Queiramos ou não, “Matrix” será um dos marcos do cinema na virada do milênio. E eu assino embaixo. O filme já entrou na categoria dos que eu perdi a conta de quantas vezes assisti, junto com outros díspares como “Advogado do Diabo”, “Clube da Luta” ou “Noite Americana”.
Podem alegar que ele tem um excesso de cenas de luta, um tanto quanto desnecessário para a mensagem principal que quiseram passar, ou que o roteiro não inova muito, narrando apenas a eterna busca pelo messias, assunto retratado desde os tempos bíblicos. Mas é inegável, até para o mais cético dos críticos, a inovação técnica e estética proporcionada pela obra dos irmãos Warchowski.
A quantidade de plágios consentidos e referências não autorizadas de “Matrix” em peças publicitárias, clipes, curtas e outros longas é incontável. A seqüência inicial já se tornou um clássico. Foi responsável por uma das primeiras campanhas de promoção megalomaníaca da história dos estúdios, se não a primeira. Influenciaram a moda e até o mercado de telefonia celular.
Mas o que me interessa realmente são alguns diálogos que podem ser pescados durante a projeção que, se não explicam o mundo que vivemos, ajuda a pensar sobre.
Para começar, “Matrix” é uma pergunta sobre o que vemos diariamente é a verdade ou apenas a projeção daquilo que queremos ver. Assim ficamos na dúvida sobre a nossa sanidade visual e sobre a veracidade de tudo a nossa volta. Não seria tudo apenas nossa imaginação para protegermos da realidade? E, principalmente e mais amplo, o que é essa tal de realidade que vivemos?
Certo de que o nosso mundo é tudo uma farsa, Neo, o personagem de Keanu Reeves, pergunta o porquê de não terem feito, então, uma farsa perfeita, onde todos nós fôssemos nórdicos bem nutridos e sem problemas de subsistência. A resposta é desconcertante. Morpheu (Laurence Fishburne), avisa para ele que haviam tentado outras vezes a perfeição, mas a humanidade tendia a destruição e a desgraça.

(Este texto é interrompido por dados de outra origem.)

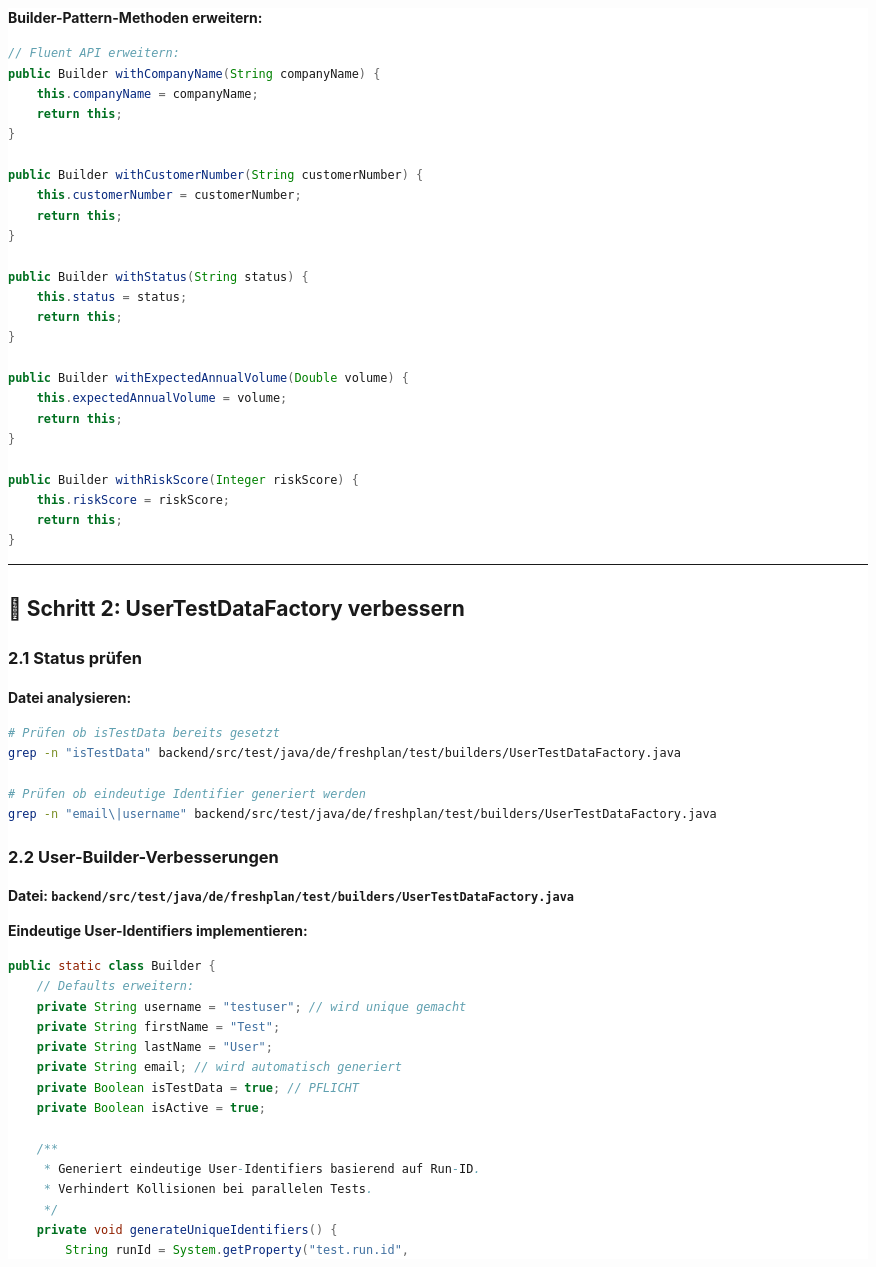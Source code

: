 **Builder-Pattern-Methoden erweitern:**
```java
// Fluent API erweitern:
public Builder withCompanyName(String companyName) {
    this.companyName = companyName;
    return this;
}

public Builder withCustomerNumber(String customerNumber) {
    this.customerNumber = customerNumber;
    return this;
}

public Builder withStatus(String status) {
    this.status = status;
    return this;
}

public Builder withExpectedAnnualVolume(Double volume) {
    this.expectedAnnualVolume = volume;
    return this;
}

public Builder withRiskScore(Integer riskScore) {
    this.riskScore = riskScore;
    return this;
}
```

---

## 👤 Schritt 2: UserTestDataFactory verbessern

### 2.1 Status prüfen

**Datei analysieren:**
```bash
# Prüfen ob isTestData bereits gesetzt
grep -n "isTestData" backend/src/test/java/de/freshplan/test/builders/UserTestDataFactory.java

# Prüfen ob eindeutige Identifier generiert werden
grep -n "email\|username" backend/src/test/java/de/freshplan/test/builders/UserTestDataFactory.java
```

### 2.2 User-Builder-Verbesserungen

**Datei: `backend/src/test/java/de/freshplan/test/builders/UserTestDataFactory.java`**

**Eindeutige User-Identifiers implementieren:**
```java
public static class Builder {
    // Defaults erweitern:
    private String username = "testuser"; // wird unique gemacht
    private String firstName = "Test";
    private String lastName = "User";  
    private String email; // wird automatisch generiert
    private Boolean isTestData = true; // PFLICHT
    private Boolean isActive = true;
    
    /**
     * Generiert eindeutige User-Identifiers basierend auf Run-ID.
     * Verhindert Kollisionen bei parallelen Tests.
     */
    private void generateUniqueIdentifiers() {
        String runId = System.getProperty("test.run.id", 
```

Junte essa informação a uma outra pinçada de um diálogo de um dos agentes com Morpheu. O agente diz que despreza os seres humanos e explica que o comportamento destrutivo e parasita do humano nada tem de parecido com o dos outros mamíferos, mas com o de outro ser vivo, o vírus. O incrível é que, por mais ficção científica que possa parecer o filme, essas afirmações transbordam realismo a ponto de assustar.
No campo pessoal, na saga do herói para salvar o mundo e se transformar no escolhido, tem um dos diálogos que mais me agradam. Neo duvida da sua capacidade, mesmo tendo sido apontado por Morpheu como sendo “o cara”. Para dissolver esse problema, ele, Neo, vai conversar com um oráculo.
Longe dos estereótipos, o que tudo sabe e tudo vê é uma mulher negra de cabelos brancos que cuida de criança super-dotadas. Neo e a Oráculo conversam e ele pergunta se é o escolhido, no que ela responde que não se pode dizer se ele era o escolhido. Que ele deveria sentir isso. Mas se ele quisesse uma resposta, essa era não, ele não era o escolhido.
Lembro que quando vi pela primeira vez, com 17 anos, fiquei um tanto quanto assustado e incrédulo com essa idéia de que eles iriam fazer um filme de messias sem o dito cujo. Seria para lá de surpreendente.
Entra a parte final do filme e Neo tem que enfrentar a batalha decisiva, aquela que parecia não ter poderes para tal, aquela que ele deverá ser testado ao máximo, oh... Neo entra de cabeça, mesmo pensando que não era o tal moço escolhido. Percebemos, com o passar do tempo, que, contrariando o que a Oráculo havia dito, ele era realmente o cara. Ele sente isso.
Morpheu estava certo nas suas expectativas e diz para Neo que a Oráculo só disse o que ele precisava ouvir para conseguir se sagrar como o messias.
A Oráculo funciona com aquela voz da consciência que escutamos diariamente que nos diz não seremos ninguém, porque se tivéssemos a plena certeza do resultado do futuro, sentaríamos no chão e esperaríamos cair do céu. Ou, em linguagem popular, não sabendo que era impossível, foi lá e fez.
O filme lida muito bem em contar a história do “destino versus livre arbítrio”. Afirma com bastante convicção que até temos uma certa margem de manobra, mas as grandes decisões independem da nossa vontade. Pode gostar ou não, aceitar ou desdenhar, mas, da forma como é posto, é impossível não entender o ponto-de-vista.